> [WORK INSTRUCTION]: Only one stretch of the data should be retyped: the lines from the line containing "Since $f$ is" through the line containing "Paragraph 747: generated". Keep pictures out of it.

> [DATA EXTRACTS]:
= Beginning of Section =
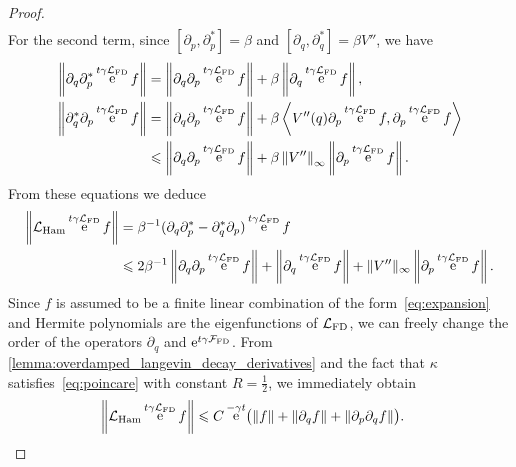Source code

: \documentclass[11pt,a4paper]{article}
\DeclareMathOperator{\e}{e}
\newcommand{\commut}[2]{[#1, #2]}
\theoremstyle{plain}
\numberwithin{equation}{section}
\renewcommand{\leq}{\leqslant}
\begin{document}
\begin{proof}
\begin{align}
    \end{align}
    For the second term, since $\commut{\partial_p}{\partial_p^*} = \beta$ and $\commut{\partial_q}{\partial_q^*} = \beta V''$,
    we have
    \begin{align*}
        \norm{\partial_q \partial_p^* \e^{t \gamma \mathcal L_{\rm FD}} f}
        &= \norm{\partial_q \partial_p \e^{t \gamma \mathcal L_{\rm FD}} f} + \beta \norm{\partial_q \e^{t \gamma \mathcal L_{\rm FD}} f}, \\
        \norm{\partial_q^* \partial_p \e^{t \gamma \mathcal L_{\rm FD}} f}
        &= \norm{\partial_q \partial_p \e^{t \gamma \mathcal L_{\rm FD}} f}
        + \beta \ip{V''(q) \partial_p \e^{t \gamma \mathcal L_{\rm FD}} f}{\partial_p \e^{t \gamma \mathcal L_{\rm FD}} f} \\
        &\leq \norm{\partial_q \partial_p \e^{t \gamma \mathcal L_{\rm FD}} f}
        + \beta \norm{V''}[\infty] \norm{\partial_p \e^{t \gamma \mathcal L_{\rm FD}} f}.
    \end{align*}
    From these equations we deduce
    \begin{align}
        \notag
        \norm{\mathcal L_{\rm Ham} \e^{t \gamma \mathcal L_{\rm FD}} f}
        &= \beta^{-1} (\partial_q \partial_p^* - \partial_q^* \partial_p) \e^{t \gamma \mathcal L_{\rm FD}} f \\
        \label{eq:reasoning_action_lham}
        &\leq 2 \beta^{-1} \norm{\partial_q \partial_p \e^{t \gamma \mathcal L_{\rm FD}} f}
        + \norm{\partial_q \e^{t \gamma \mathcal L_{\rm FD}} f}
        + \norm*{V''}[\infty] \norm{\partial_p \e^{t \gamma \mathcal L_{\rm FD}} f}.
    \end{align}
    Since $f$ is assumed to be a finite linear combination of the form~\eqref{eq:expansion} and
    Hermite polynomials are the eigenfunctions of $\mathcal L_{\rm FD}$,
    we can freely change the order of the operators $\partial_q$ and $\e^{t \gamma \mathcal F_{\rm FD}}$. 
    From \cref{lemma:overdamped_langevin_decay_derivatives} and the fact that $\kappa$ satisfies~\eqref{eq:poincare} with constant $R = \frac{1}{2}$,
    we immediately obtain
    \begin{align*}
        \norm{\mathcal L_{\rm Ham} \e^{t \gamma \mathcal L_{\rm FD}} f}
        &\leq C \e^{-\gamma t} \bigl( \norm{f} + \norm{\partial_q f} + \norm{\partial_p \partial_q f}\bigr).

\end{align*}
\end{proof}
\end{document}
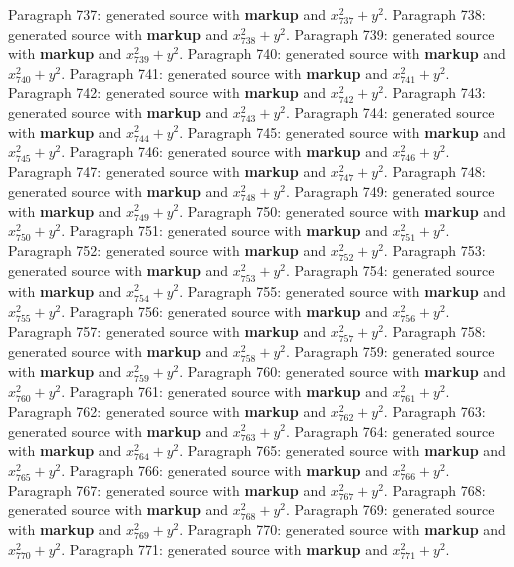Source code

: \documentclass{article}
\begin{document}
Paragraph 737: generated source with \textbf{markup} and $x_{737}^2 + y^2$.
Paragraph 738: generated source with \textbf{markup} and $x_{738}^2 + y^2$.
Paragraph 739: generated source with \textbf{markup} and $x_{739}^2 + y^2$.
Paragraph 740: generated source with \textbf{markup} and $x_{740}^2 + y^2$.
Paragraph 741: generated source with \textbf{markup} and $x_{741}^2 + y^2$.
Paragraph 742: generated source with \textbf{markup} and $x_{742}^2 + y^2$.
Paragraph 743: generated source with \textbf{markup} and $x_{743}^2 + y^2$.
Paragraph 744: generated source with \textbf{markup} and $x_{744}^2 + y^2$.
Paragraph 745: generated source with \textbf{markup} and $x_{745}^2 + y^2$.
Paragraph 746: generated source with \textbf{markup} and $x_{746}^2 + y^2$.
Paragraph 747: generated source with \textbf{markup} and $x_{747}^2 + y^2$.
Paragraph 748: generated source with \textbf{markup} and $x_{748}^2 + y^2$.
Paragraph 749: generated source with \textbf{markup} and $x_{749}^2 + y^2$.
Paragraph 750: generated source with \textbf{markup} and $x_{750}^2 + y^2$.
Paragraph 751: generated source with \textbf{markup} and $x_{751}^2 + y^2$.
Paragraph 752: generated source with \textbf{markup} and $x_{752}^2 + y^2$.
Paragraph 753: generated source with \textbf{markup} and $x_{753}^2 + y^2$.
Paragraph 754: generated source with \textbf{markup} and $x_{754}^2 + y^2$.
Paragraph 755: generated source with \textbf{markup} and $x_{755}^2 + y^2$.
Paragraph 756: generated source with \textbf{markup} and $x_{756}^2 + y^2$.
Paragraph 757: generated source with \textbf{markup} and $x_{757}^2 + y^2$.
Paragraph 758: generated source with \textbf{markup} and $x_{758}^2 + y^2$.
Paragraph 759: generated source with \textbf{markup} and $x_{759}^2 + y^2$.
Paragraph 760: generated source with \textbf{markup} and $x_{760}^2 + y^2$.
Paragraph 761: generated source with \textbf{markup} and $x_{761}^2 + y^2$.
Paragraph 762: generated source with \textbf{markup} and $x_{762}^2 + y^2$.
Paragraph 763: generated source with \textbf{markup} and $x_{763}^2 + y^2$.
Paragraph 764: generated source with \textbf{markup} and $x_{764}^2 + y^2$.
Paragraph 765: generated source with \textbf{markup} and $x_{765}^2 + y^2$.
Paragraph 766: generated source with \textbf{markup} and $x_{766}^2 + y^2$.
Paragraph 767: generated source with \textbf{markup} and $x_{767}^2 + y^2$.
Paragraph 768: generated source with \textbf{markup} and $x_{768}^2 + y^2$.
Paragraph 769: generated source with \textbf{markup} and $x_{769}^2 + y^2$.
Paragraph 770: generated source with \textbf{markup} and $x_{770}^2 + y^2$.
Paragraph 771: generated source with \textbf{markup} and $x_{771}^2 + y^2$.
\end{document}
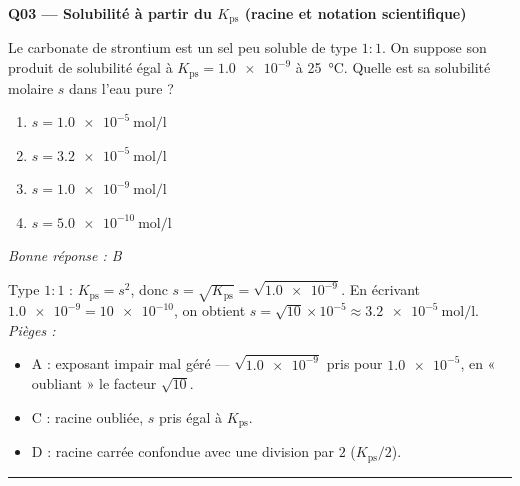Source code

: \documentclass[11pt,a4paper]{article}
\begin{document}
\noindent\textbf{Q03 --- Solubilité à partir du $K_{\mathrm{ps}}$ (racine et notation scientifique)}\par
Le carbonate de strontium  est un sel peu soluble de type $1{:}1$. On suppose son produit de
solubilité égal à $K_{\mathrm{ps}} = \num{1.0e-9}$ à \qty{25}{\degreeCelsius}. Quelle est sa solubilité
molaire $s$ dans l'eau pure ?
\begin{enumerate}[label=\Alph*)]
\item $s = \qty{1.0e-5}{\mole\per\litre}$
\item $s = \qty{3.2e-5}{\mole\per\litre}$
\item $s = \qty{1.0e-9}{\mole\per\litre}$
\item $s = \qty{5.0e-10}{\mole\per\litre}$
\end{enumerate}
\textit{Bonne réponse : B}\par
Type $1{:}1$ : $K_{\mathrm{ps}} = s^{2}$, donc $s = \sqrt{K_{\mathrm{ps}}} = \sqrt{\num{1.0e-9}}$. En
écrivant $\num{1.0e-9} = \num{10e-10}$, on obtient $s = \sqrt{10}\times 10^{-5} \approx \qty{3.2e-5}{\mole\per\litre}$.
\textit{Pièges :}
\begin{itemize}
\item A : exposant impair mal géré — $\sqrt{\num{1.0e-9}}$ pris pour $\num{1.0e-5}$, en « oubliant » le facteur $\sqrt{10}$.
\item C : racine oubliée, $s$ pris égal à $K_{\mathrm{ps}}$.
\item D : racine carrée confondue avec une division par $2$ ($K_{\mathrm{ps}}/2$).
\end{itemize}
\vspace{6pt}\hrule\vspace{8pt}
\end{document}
= End of Section =
> [SOLUTION TO THE PROBLEM]:
    Since $f$ is assumed to be a finite linear combination of the form~\eqref{eq:expansion} and
    Hermite polynomials are the eigenfunctions of $\mathcal L_{\rm FD}$,
    we can freely change the order of the operators $\partial_q$ and $\e^{t \gamma \mathcal F_{\rm FD}}$. 
    From \cref{lemma:overdamped_langevin_decay_derivatives} and the fact that $\kappa$ satisfies~\eqref{eq:poincare} with constant $R = \frac{1}{2}$,
    we immediately obtain
    \begin{align*}
        \norm{\mathcal L_{\rm Ham} \e^{t \gamma \mathcal L_{\rm FD}} f}
        &\leq C \e^{-\gamma t} \bigl( \norm{f} + \norm{\partial_q f} + \norm{\partial_p \partial_q f}\bigr).

\end{align*}
\end{proof}
\end{document}
Source code

: \documentclass{article}
\begin{document}
Paragraph 737: generated source with \textbf{markup} and $x_{737}^2 + y^2$.
Paragraph 738: generated source with \textbf{markup} and $x_{738}^2 + y^2$.
Paragraph 739: generated source with \textbf{markup} and $x_{739}^2 + y^2$.
Paragraph 740: generated source with \textbf{markup} and $x_{740}^2 + y^2$.
Paragraph 741: generated source with \textbf{markup} and $x_{741}^2 + y^2$.
Paragraph 742: generated source with \textbf{markup} and $x_{742}^2 + y^2$.
Paragraph 743: generated source with \textbf{markup} and $x_{743}^2 + y^2$.
Paragraph 744: generated source with \textbf{markup} and $x_{744}^2 + y^2$.
Paragraph 745: generated source with \textbf{markup} and $x_{745}^2 + y^2$.
Paragraph 746: generated source with \textbf{markup} and $x_{746}^2 + y^2$.
Paragraph 747: generated source with \textbf{markup} and $x_{747}^2 + y^2$.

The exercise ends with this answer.